ASSIGNED TASK
Restate the following data in its entirety, word for word and without images.
◆ ◆ ◆
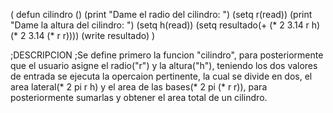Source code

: (
	defun cilindro ()
    (print "Dame el radio del cilindro: ")
    (setq r(read))
    (print "Dame la altura del cilindro: ")
    (setq h(read))
    (setq resultado(+ (* 2 3.14 r h) (* 2 3.14 (* r r))))
          (write resultado)
)

;DESCRIPCION
;Se define primero la funcion "cilindro", para posteriormente que el usuario asigne el radio("r") y la altura("h"), teniendo los dos valores de entrada se ejecuta la opercaion pertinente, la cual se divide en dos, el area lateral(* 2 pi r h) y el area de las bases(* 2 pi (* r r)), para posteriormente sumarlas y obtener el area total de un cilindro.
◆ ◆ ◆
SOLUTION
Source code

: (
	defun cilindro ()
    (print "Dame el radio del cilindro: ")
    (setq r(read))
    (print "Dame la altura del cilindro: ")
    (setq h(read))
    (setq resultado(+ (* 2 3.14 r h) (* 2 3.14 (* r r))))
          (write resultado)
)

;DESCRIPCION
;Se define primero la funcion "cilindro", para posteriormente que el usuario asigne el radio("r") y la altura("h"), teniendo los dos valores de entrada se ejecuta la opercaion pertinente, la cual se divide en dos, el area lateral(* 2 pi r h) y el area de las bases(* 2 pi (* r r)), para posteriormente sumarlas y obtener el area total de un cilindro.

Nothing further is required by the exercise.